Polish playwright, poet and musician

Karol Hubert Rostworowski (3 November 1877 – 4 February 1938) was a Polish playwright, poet and musician, born to a family of local gentry. He is remembered for his opposition to totalitarianism and for fatalistic works inspired by Catholic morality.

Rostworowski was born in Rybna in southern Poland. He studied agriculture in Halle, but abandoned it in 1900. He began studying piano and composition at the Leipzig Conservatory in 1901, and moved to Berlin to study philosophy six years later. He returned to Poland in 1908 and settled in Czarkowy on the Nida. During World War I he moved to Kraków and became a member of National Democracy, publishing in Głos Narodu beginning in 1920. In 1933 he was chosen to join the Polish Academy of Literature, but resigned his membership in 1937 in protest against the change of government. Between 1934 and 1937 he had served as a councillor in the Kraków municipal government on the platform of the National Party. He died in Kraków.

==Artistic career==
Rostworowski had his first published work, a collection of decadent poems called Tandeta, released in 1901 (or 1911, sources vary). In 1907–1909 he published a four-volume series: Pre memoria, Maya, Ante lucis ortum, and Saeculum solutum. He published his first dramas between 1908 and 1911, including Żeglarze (Sailors, 1908), Pod górę (Uphill, 1910), and Echo (1911). He became famous locally for his play Judasz z Kariothu (Judas of Kerioth, 1913), based on the New Testament and staged with the actor Ludwik Solski in the title role. His next widely discussed historical play, about the nature of tyranny, was Kajus Cezar Kaligula (1917), also with Solski. In 1920 he published Miłosierdzie (Mercy), and in 1922 the drama Straszne dzieci (Hollow Children), followed by Zmartwychwstanie (Resurrection, 1923) and Antychryst (1925), but these were not as highly regarded as his first plays. He spoke out against totalitarianism in Czerwony marsz (Red March, 1930), a morality play on guillotines and rolling heads based on the French Revolution and the Terror.

===Niespodzianka===
Rostworowski received rave reviews for his tragedy Niespodzianka (Surprise, 1928–1929), about parents murdering for money their own son, who had emigrated to America and returned to visit them. The work was staged at the Juliusz Słowacki Theatre in 1929, and in 1932 won the national book prize. Niespodzianka was regarded as Rostworowski's most notable achievement by the Polish Nobel laureate Czesław Miłosz. The novel tells an old story, first recorded around the 17th century. A peasant family in financial despair is visited by a well-dressed man asking for lodgings. They kill him in his sleep to steal his belongings, but subsequently discover that he was their own son. Both parents suffer psychologically, and the money is given to their younger son to pay for his education. The story was staged by director Jan Świderski in Poznań in 1987.

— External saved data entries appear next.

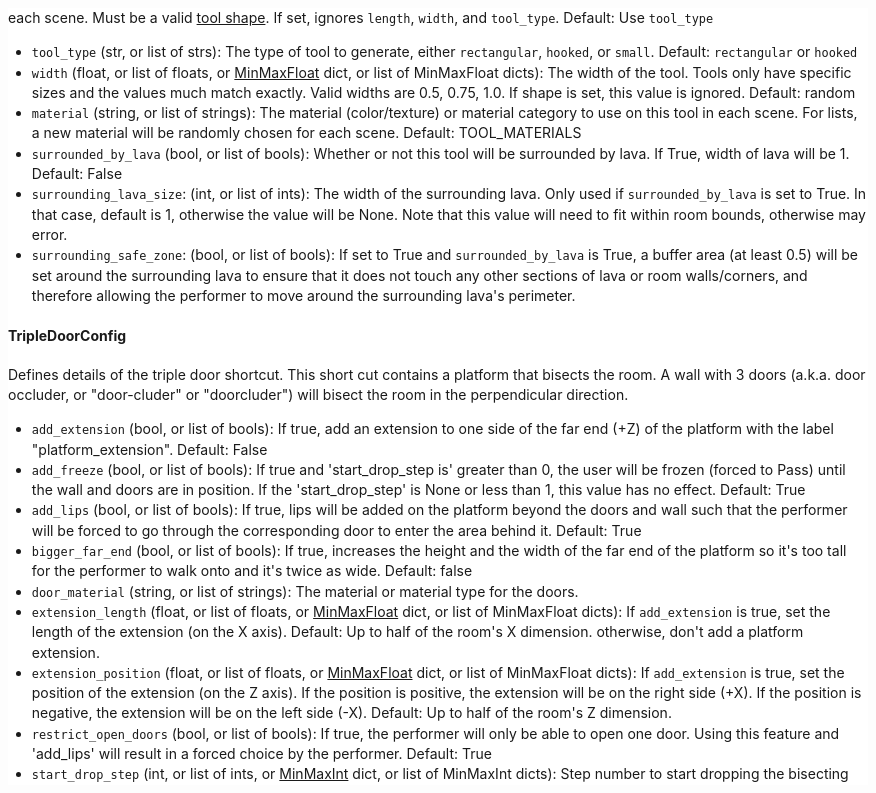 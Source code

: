 each scene. Must be a valid [tool shape](#Lists). If set, ignores `length`,
`width`, and `tool_type`.  Default: Use `tool_type`
- `tool_type` (str, or list of strs): The type of tool to generate, either
`rectangular`, `hooked`, or `small`. Default: `rectangular` or `hooked`
- `width` (float, or list of floats, or [MinMaxFloat](#MinMaxFloat) dict,
or list of MinMaxFloat dicts):  The width of the tool.  Tools only have
specific sizes and the values much match exactly.  Valid widths are
0.5, 0.75, 1.0. If shape is set, this value is ignored. Default: random
- `material` (string, or list of strings): The material (color/texture) or
material category to use on this tool in each scene. For lists, a new
material will be randomly chosen for each scene.
Default: TOOL_MATERIALS
- `surrounded_by_lava` (bool, or list of bools): Whether or not this
tool will be surrounded by lava. If True, width of lava will be 1.
Default: False
- `surrounding_lava_size`: (int, or list of ints): The width of the
surrounding lava. Only used if `surrounded_by_lava` is set to True. In
that case, default is 1, otherwise the value will be None. Note that
this value will need to fit within room bounds, otherwise may error.
- `surrounding_safe_zone`: (bool, or list of bools): If set to True
and `surrounded_by_lava` is True, a buffer area (at least 0.5) will
be set around the surrounding lava to ensure that it does not touch any
other sections of lava or room walls/corners, and therefore allowing
the performer to move around the surrounding lava's perimeter.

#### TripleDoorConfig

Defines details of the triple door shortcut.  This short cut contains a
platform that bisects the room.  A wall with 3 doors (a.k.a. door occluder,
or "door-cluder" or "doorcluder") will bisect the room
in the perpendicular direction.

- `add_extension` (bool, or list of bools): If true, add an extension to
one side of the far end (+Z) of the platform with the label
"platform_extension". Default: False
- `add_freeze` (bool, or list of bools): If true and 'start_drop_step is'
greater than 0, the user will be frozen (forced to Pass) until the wall and
doors are in position.  If the 'start_drop_step' is None or less than 1,
this value has no effect.  Default: True
- `add_lips` (bool, or list of bools): If true, lips will be added on the
platform beyond the doors and wall such that the performer will be forced
to go through the corresponding door to enter the area behind it.
Default: True
- `bigger_far_end` (bool, or list of bools): If true, increases the height
and the width of the far end of the platform so it's too tall for the
performer to walk onto and it's twice as wide. Default: false
- `door_material` (string, or list of strings): The material or material
type for the doors.
- `extension_length` (float, or list of floats, or
[MinMaxFloat](#MinMaxFloat) dict, or list of MinMaxFloat dicts): If
`add_extension` is true, set the length of the extension (on the X axis).
Default: Up to half of the room's X dimension.
otherwise, don't add a platform extension.
- `extension_position` (float, or list of floats, or
[MinMaxFloat](#MinMaxFloat) dict, or list of MinMaxFloat dicts): If
`add_extension` is true, set the position of the extension (on the Z axis).
If the position is positive, the extension will be on the right side (+X).
If the position is negative, the extension will be on the left side (-X).
Default: Up to half of the room's Z dimension.
- `restrict_open_doors` (bool, or list of bools): If true, the performer
will only be able to open one door.  Using this feature and 'add_lips'
will result in a forced choice by the performer.  Default: True
- `start_drop_step` (int, or list of ints, or [MinMaxInt](#MinMaxInt) dict,
or list of MinMaxInt dicts): Step number to start dropping the bisecting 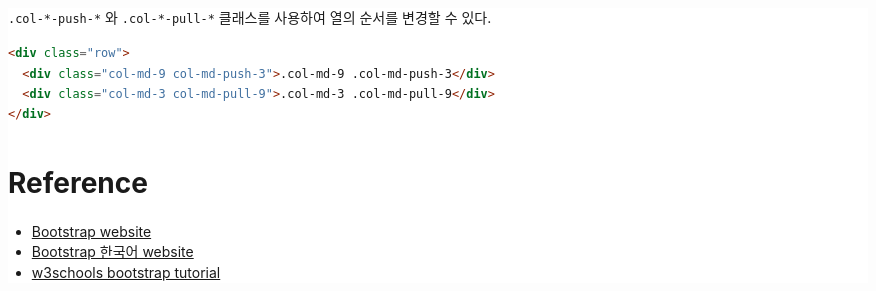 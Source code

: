 `.col-*-push-*` 와 `.col-*-pull-*` 클래스를 사용하여 열의 순서를 변경할 수 있다.

```html
<div class="row">
  <div class="col-md-9 col-md-push-3">.col-md-9 .col-md-push-3</div>
  <div class="col-md-3 col-md-pull-9">.col-md-3 .col-md-pull-9</div>
</div>
```

# Reference

* [Bootstrap website](http://getbootstrap.com/)
* [Bootstrap 한국어 website](http://bootstrapk.com/)
* [w3schools bootstrap tutorial](http://www.w3schools.com/bootstrap/default.asp)
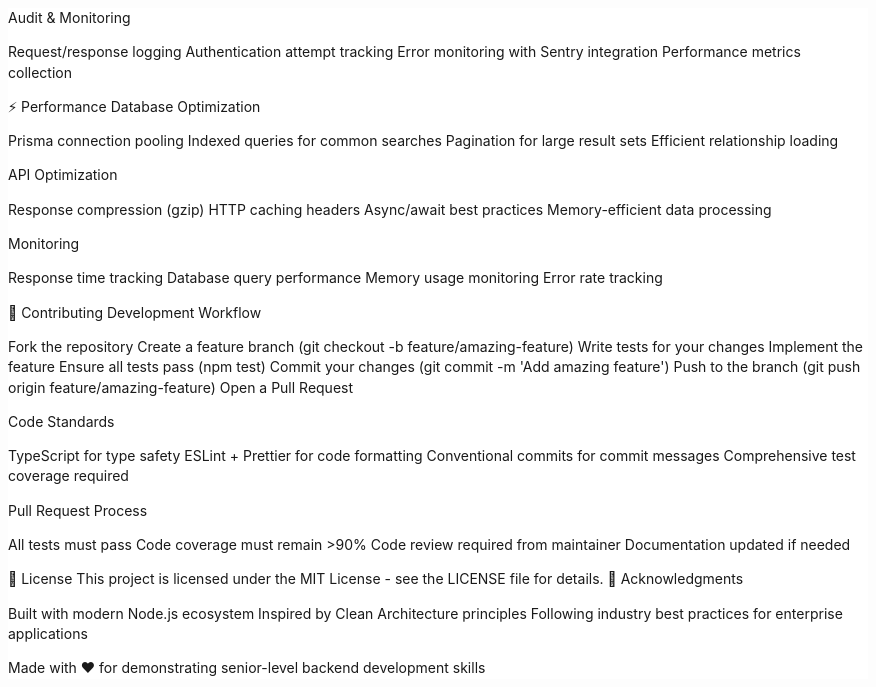 Audit & Monitoring

Request/response logging
Authentication attempt tracking
Error monitoring with Sentry integration
Performance metrics collection

⚡ Performance
Database Optimization

Prisma connection pooling
Indexed queries for common searches
Pagination for large result sets
Efficient relationship loading

API Optimization

Response compression (gzip)
HTTP caching headers
Async/await best practices
Memory-efficient data processing

Monitoring

Response time tracking
Database query performance
Memory usage monitoring
Error rate tracking

🤝 Contributing
Development Workflow

Fork the repository
Create a feature branch (git checkout -b feature/amazing-feature)
Write tests for your changes
Implement the feature
Ensure all tests pass (npm test)
Commit your changes (git commit -m 'Add amazing feature')
Push to the branch (git push origin feature/amazing-feature)
Open a Pull Request

Code Standards

TypeScript for type safety
ESLint + Prettier for code formatting
Conventional commits for commit messages
Comprehensive test coverage required

Pull Request Process

All tests must pass
Code coverage must remain >90%
Code review required from maintainer
Documentation updated if needed


📄 License
This project is licensed under the MIT License - see the LICENSE file for details.
🙏 Acknowledgments

Built with modern Node.js ecosystem
Inspired by Clean Architecture principles
Following industry best practices for enterprise applications

Made with ❤️ for demonstrating senior-level backend development skills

Rostworowski died in 1938 in Kraków, and was buried at the Salwator estate cemetery. His strong Catholic ethics and a firm stance against totalitarianism caused his work to be disregarded in communist Poland and nearly forgotten. He was survived by three sons, Jan Rostworowski (poet, 1919–1975), Marek (art historian and minister of culture, 1921–1996) and Emanuel (also an historian, and editor-in-chief of the Polish Biographical Dictionary).